Building A Canadian Cultural Data Catalogue - Building Canadian Cultural Data Catalogue(CCDC)

The Canadian Cultural Data Catalogue (CCDC) is a national discovery platform designed to standardize and surface cultural datasets across Canada. Developed from the ground up, the project involved designing a scalable metadata schema, building a flexible cultural taxonomy, and translating both into a searchable, production-ready digital platform.

Cultural data in Canada is distributed across government agencies, research institutions, arts councils, and independent organizations. However, the ecosystem lacked a centralized mechanism to:

Discover datasets across disciplines
Compare methodologies and structures
Assess accessibility and governance
Navigate fragmented classification systems

For researchers, policymakers, and arts organizations, locating relevant datasets required extensive manual searching across disconnected sources.
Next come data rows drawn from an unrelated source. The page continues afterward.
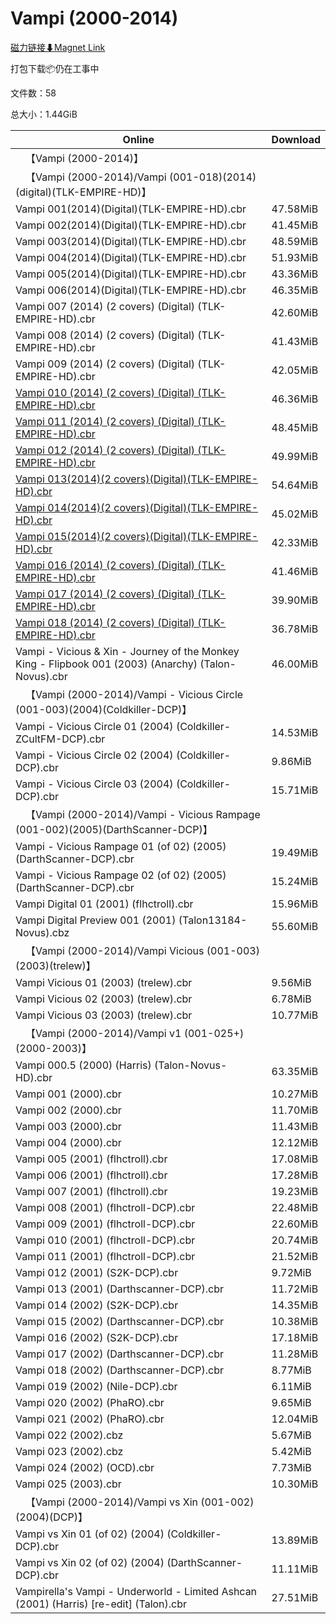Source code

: # Vampi (2000-2014)

[磁力链接⬇Magnet Link](magnet:?xt=urn:btih:4cc922aa422b8096a717c588bd21f4f2793f2e3e&dn=Vampi%20%282000-2014%29)

打包下载📦仍在工事中

文件数：58

总大小：1.44GiB

Online | Download
--- | ---
&emsp;【Vampi (2000-2014)】 | 
&emsp;【Vampi (2000-2014)/Vampi (001-018)(2014)(digital)(TLK-EMPIRE-HD)】 | 
Vampi 001(2014)(Digital)(TLK-EMPIRE-HD).cbr | 47.58MiB
Vampi 002(2014)(Digital)(TLK-EMPIRE-HD).cbr | 41.45MiB
Vampi 003(2014)(Digital)(TLK-EMPIRE-HD).cbr | 48.59MiB
Vampi 004(2014)(Digital)(TLK-EMPIRE-HD).cbr | 51.93MiB
Vampi 005(2014)(Digital)(TLK-EMPIRE-HD).cbr | 43.36MiB
Vampi 006(2014)(Digital)(TLK-EMPIRE-HD).cbr | 46.35MiB
Vampi 007 (2014) (2 covers) (Digital) (TLK-EMPIRE-HD).cbr | 42.60MiB
Vampi 008 (2014) (2 covers) (Digital) (TLK-EMPIRE-HD).cbr | 41.43MiB
Vampi 009 (2014) (2 covers) (Digital) (TLK-EMPIRE-HD).cbr | 42.05MiB
[Vampi 010 (2014) (2 covers) (Digital) (TLK-EMPIRE-HD).cbr](https://github.com/alicewish/markdown/blob/master/comic/Vampi-010-2014-2-covers-Digital-TLK-EMPIRE-HD-cbr.md) | 46.36MiB
[Vampi 011 (2014) (2 covers) (Digital) (TLK-EMPIRE-HD).cbr](https://github.com/alicewish/markdown/blob/master/comic/Vampi-011-2014-2-covers-Digital-TLK-EMPIRE-HD-cbr.md) | 48.45MiB
[Vampi 012 (2014) (2 covers) (Digital) (TLK-EMPIRE-HD).cbr](https://github.com/alicewish/markdown/blob/master/comic/Vampi-012-2014-2-covers-Digital-TLK-EMPIRE-HD-cbr.md) | 49.99MiB
[Vampi 013(2014)(2 covers)(Digital)(TLK-EMPIRE-HD).cbr](https://github.com/alicewish/markdown/blob/master/comic/Vampi-013-2014-2-covers-Digital-TLK-EMPIRE-HD-cbr.md) | 54.64MiB
[Vampi 014(2014)(2 covers)(Digital)(TLK-EMPIRE-HD).cbr](https://github.com/alicewish/markdown/blob/master/comic/Vampi-014-2014-2-covers-Digital-TLK-EMPIRE-HD-cbr.md) | 45.02MiB
[Vampi 015(2014)(2 covers)(Digital)(TLK-EMPIRE-HD).cbr](https://github.com/alicewish/markdown/blob/master/comic/Vampi-015-2014-2-covers-Digital-TLK-EMPIRE-HD-cbr.md) | 42.33MiB
[Vampi 016 (2014) (2 covers) (Digital) (TLK-EMPIRE-HD).cbr](https://github.com/alicewish/markdown/blob/master/comic/Vampi-016-2014-2-covers-Digital-TLK-EMPIRE-HD-cbr.md) | 41.46MiB
[Vampi 017 (2014) (2 covers) (Digital) (TLK-EMPIRE-HD).cbr](https://github.com/alicewish/markdown/blob/master/comic/Vampi-017-2014-2-covers-Digital-TLK-EMPIRE-HD-cbr.md) | 39.90MiB
[Vampi 018 (2014) (2 covers) (Digital) (TLK-EMPIRE-HD).cbr](https://github.com/alicewish/markdown/blob/master/comic/Vampi-018-2014-2-covers-Digital-TLK-EMPIRE-HD-cbr.md) | 36.78MiB
Vampi - Vicious & Xin - Journey of the Monkey King - Flipbook 001 (2003) (Anarchy) (Talon-Novus).cbr | 46.00MiB
&emsp;【Vampi (2000-2014)/Vampi - Vicious Circle (001-003)(2004)(Coldkiller-DCP)】 | 
Vampi - Vicious Circle 01 (2004) (Coldkiller-ZCultFM-DCP).cbr | 14.53MiB
Vampi - Vicious Circle 02 (2004) (Coldkiller-DCP).cbr | 9.86MiB
Vampi - Vicious Circle 03 (2004) (Coldkiller-DCP).cbr | 15.71MiB
&emsp;【Vampi (2000-2014)/Vampi - Vicious Rampage (001-002)(2005)(DarthScanner-DCP)】 | 
Vampi - Vicious Rampage 01 (of 02) (2005) (DarthScanner-DCP).cbr | 19.49MiB
Vampi - Vicious Rampage 02 (of 02) (2005) (DarthScanner-DCP).cbr | 15.24MiB
Vampi Digital 01 (2001) (flhctroll).cbr | 15.96MiB
Vampi Digital Preview 001 (2001) (Talon13184-Novus).cbz | 55.60MiB
&emsp;【Vampi (2000-2014)/Vampi Vicious (001-003)(2003)(trelew)】 | 
Vampi Vicious 01 (2003) (trelew).cbr | 9.56MiB
Vampi Vicious 02 (2003) (trelew).cbr | 6.78MiB
Vampi Vicious 03 (2003) (trelew).cbr | 10.77MiB
&emsp;【Vampi (2000-2014)/Vampi v1 (001-025+)(2000-2003)】 | 
Vampi 000.5 (2000) (Harris) (Talon-Novus-HD).cbr | 63.35MiB
Vampi 001 (2000).cbr | 10.27MiB
Vampi 002 (2000).cbr | 11.70MiB
Vampi 003 (2000).cbr | 11.43MiB
Vampi 004 (2000).cbr | 12.12MiB
Vampi 005 (2001) (flhctroll).cbr | 17.08MiB
Vampi 006 (2001) (flhctroll).cbr | 17.28MiB
Vampi 007 (2001) (flhctroll).cbr | 19.23MiB
Vampi 008 (2001) (flhctroll-DCP).cbr | 22.48MiB
Vampi 009 (2001) (flhctroll-DCP).cbr | 22.60MiB
Vampi 010 (2001) (flhctroll-DCP).cbr | 20.74MiB
Vampi 011 (2001) (flhctroll-DCP).cbr | 21.52MiB
Vampi 012 (2001) (S2K-DCP).cbr | 9.72MiB
Vampi 013 (2001) (Darthscanner-DCP).cbr | 11.72MiB
Vampi 014 (2002) (S2K-DCP).cbr | 14.35MiB
Vampi 015 (2002) (Darthscanner-DCP).cbr | 10.38MiB
Vampi 016 (2002) (S2K-DCP).cbr | 17.18MiB
Vampi 017 (2002) (Darthscanner-DCP).cbr | 11.28MiB
Vampi 018 (2002) (Darthscanner-DCP).cbr | 8.77MiB
Vampi 019 (2002) (Nile-DCP).cbr | 6.11MiB
Vampi 020 (2002) (PhaRO).cbr | 9.65MiB
Vampi 021 (2002) (PhaRO).cbr | 12.04MiB
Vampi 022 (2002).cbz | 5.67MiB
Vampi 023 (2002).cbz | 5.42MiB
Vampi 024 (2002) (OCD).cbr | 7.73MiB
Vampi 025 (2003).cbr | 10.30MiB
&emsp;【Vampi (2000-2014)/Vampi vs Xin (001-002)(2004)(DCP)】 | 
Vampi vs Xin 01 (of 02) (2004) (Coldkiller-DCP).cbr | 13.89MiB
Vampi vs Xin 02 (of 02) (2004) (DarthScanner-DCP).cbr | 11.11MiB
Vampirella's Vampi - Underworld - Limited Ashcan (2001) (Harris) \[re-edit\] (Talon).cbr | 27.51MiB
This presented a structural problem: not an absence of data, but an absence of organized, searchable infrastructure. Thus, the objective of this project was to design and launch a national catalogue that would make cultural datasets discoverable, structured, and scalable.

Defining the Product

The objectives of Building a Data Fluent Canadian Cultural Sector are to discover and strengthen Canada’s current cultural analytics capacity by setting the groundwork for unified initiatives in data collection and analysis by the Canadian cultural sector; identifying academic, public sector and industry researchers undertaking cultural analytics; coordinating significant and ongoing engagement to lead to future research and establish a shared database. The project aims to:

Identify existing data collection efforts in Canada
Describe data types, collection methods and standards
Set the ground for a common data language and governance framework
Establish who is currently undertaking cultural analytics research and what data they are collecting and producing
Connect researchers, and their data

Project 1: Develop Database of cultural databases

The first part of this project consists of the following:

Identify existing efforts in Canada to collect and organize cultural data, describe data types, collection methods and standards.
Identify and describe existing cultural databases both contemporary and historical
Design an aggregated database of databases that indicates current cultural databases and prototype a database that would aggregate these databases.

‍

Environmental scan of industry best practices & available cultural data in Canada

‍

Empathy Mapping and Early User Needs Definition

After the initial landscape scan and the prototype “database of databases” concept, the next step was to clarify who the platform was for and what a “successful search experience” would look like in practice. We moved from inventory-building to experience definition by consolidating signals from three sources:

User personas derived from our research and early discovery work
Stakeholder and partner conversations across government, academic, and nonprofit data holders
Early platform testing signals from prospective users exploring how they currently discover and assess datasets

‍

The empathy mapping directly informed platform requirements, including:

Metadata clarity: surface provenance, ownership, dates, and access steps early
Comparability: standardize dataset “cards” so users can scan and compare quickly
Decision support: make licensing, usage notes, and limitations easier to interpret
Reduced friction: shorten the path from “found it” to “I understand how to use it”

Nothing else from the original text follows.